Work request =>
Wherever the string "interactive" appears in the records, return the line that holds it.
§ §
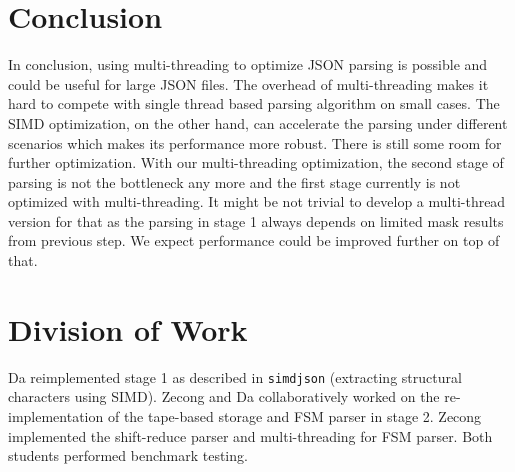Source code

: \documentclass[11pt]{article}
\begin{document}
\section{Conclusion}

In conclusion, using multi-threading to optimize JSON parsing is possible and could be useful for large JSON files. The overhead of multi-threading makes it hard to compete with single thread based parsing algorithm on small cases. The SIMD optimization, on the other hand, can accelerate the parsing under different scenarios which makes its performance more robust. There is still some room for further optimization. With our multi-threading optimization, the second stage of parsing is not the bottleneck any more and the first stage currently is not optimized with multi-threading. It might be not trivial to develop a multi-thread version for that as the parsing in stage 1 always depends on limited mask results from previous step. We expect performance could be improved further on top of that.

\section{Division of Work}

Da reimplemented stage 1 as described in \texttt{simdjson} (extracting structural characters using SIMD). Zecong and Da collaboratively worked on the re-implementation of the tape-based storage and FSM parser in stage 2. Zecong implemented the shift-reduce parser and multi-threading for FSM parser. Both students performed benchmark testing.



\end{document}

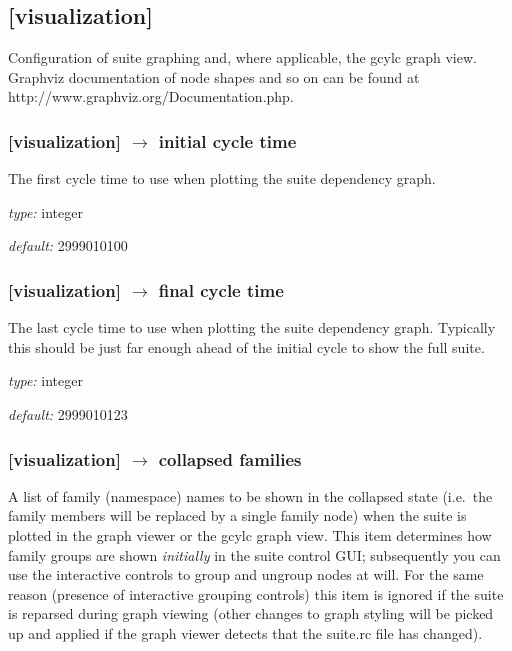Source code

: \subsection{[visualization]}

Configuration of suite graphing and, where applicable, the gcylc graph view.
Graphviz documentation of node shapes and so on can be found at 
http://www.graphviz.org/Documentation.php.

\subsubsection[initial cycle time]{[visualization] $\rightarrow$ initial cycle time}

The first cycle time to use when plotting the suite dependency graph.
\begin{myitemize}
    \item {\em type:} integer
    \item {\em default:} 2999010100
\end{myitemize}

\subsubsection[final cycle time]{[visualization] $\rightarrow$ final cycle time}

The last cycle time to use when plotting the suite dependency graph.
Typically this should be just far enough ahead of the initial cycle to
show the full suite.

\begin{myitemize}
    \item {\em type:} integer
    \item {\em default:} 2999010123
\end{myitemize}

\subsubsection[collapsed families]{[visualization] $\rightarrow$ collapsed families}

A list of family (namespace) names to be shown in the collapsed state
(i.e.\ the family members will be replaced by a single family node) when
the suite is plotted in the graph viewer or the gcylc graph view. This
item determines how family groups are shown 
{\em initially} in the suite control GUI; subsequently you can use the
interactive controls to group and ungroup nodes at will. For the same
reason (presence of interactive grouping controls) this item is ignored
if the suite is reparsed during graph viewing (other changes to graph
styling will be picked up and applied if the graph viewer detects that
the suite.rc file has changed). 

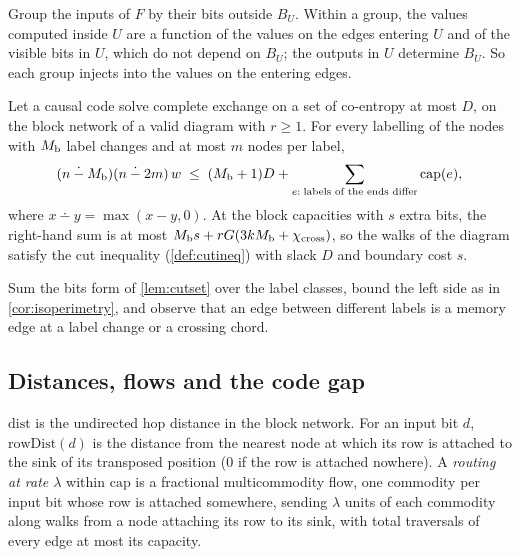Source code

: \begin{outline}
Group the inputs of $F$ by their bits outside $B_U$. Within a group, the values computed inside $U$
are a function of the values on the edges entering $U$ and of the visible bits in $U$, which do not
depend on $B_U$; the outputs in $U$ determine $B_U$. So each group injects into the values on the
entering edges.
\end{outline}

\begin{corollary}\label{cor:isoperimetry-code}
Let a causal code solve complete exchange on a set of co-entropy at most $D$, on the block network
of a valid diagram with $r\ge1$. For every labelling of the nodes with $\Mb$ label changes and at
most $m$ nodes per label,
\[
  (n\dotminus\Mb)(n\dotminus2m)\,w\;\le\;(\Mb+1)D+\sum_{e:\;\text{labels of the ends differ}}\mathrm{cap}(e),
\]
where $x\dotminus y=\max(x-y,0)$.
At the block capacities with $s$ extra bits, the right-hand sum is at most
$\Mb s+rG(3k\Mb+\chicross)$, so the walks of the diagram satisfy the cut inequality
(\cref{def:cutineq}) with slack $D$ and boundary cost $s$.
\end{corollary}

\begin{outline}
Sum the bits form of \cref{lem:cutset} over the label classes, bound the left side as in
\cref{cor:isoperimetry}, and observe that an edge between different labels is a memory edge at a
label change or a crossing chord.
\end{outline}

\subsection{Distances, flows and the code gap}

\begin{definition}\label{def:routing}
$\mathrm{dist}$ is the undirected hop distance in the block network. For an input bit $d$,
$\mathrm{rowDist}(d)$ is the distance from the nearest node at which its row is attached to the sink
of its transposed position ($0$ if the row is attached nowhere). A \emph{routing at rate $\lambda$}
within $\mathrm{cap}$ is a fractional multicommodity flow, one commodity per input bit whose row is
attached somewhere, sending $\lambda$ units of each commodity along walks from a node attaching its
row to its sink, with total traversals of every edge at most its capacity.
\end{definition}

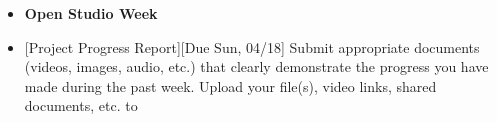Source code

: \def\dMon{Mon, 04/12}
\def\dTues{Tues, 04/13}
\def\dWed{Wed, 04/14}
\def\dThur{Thur, 04/15}
\def\dFri{Fri, 04/16}
\def\dSat{Sat, 04/17}
\def\dSun{Sun, 04/18}
\placeDate

\begin{itemize}[noitemsep,topsep=0pt,leftmargin=*]
    \item \textcolor{defaultColor}{\textbf{Open Studio Week}}
    \item {}[Project Progress Report][Due \dSun] \newline
          Submit appropriate documents (videos, images, audio, etc.) that clearly demonstrate the progress you have made during the past week. Upload your file(s), video links, shared documents, etc. to \discordE
\end{itemize}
§ §
Task response =>
interactive controls to group and ungroup nodes at will. For the same
reason (presence of interactive grouping controls) this item is ignored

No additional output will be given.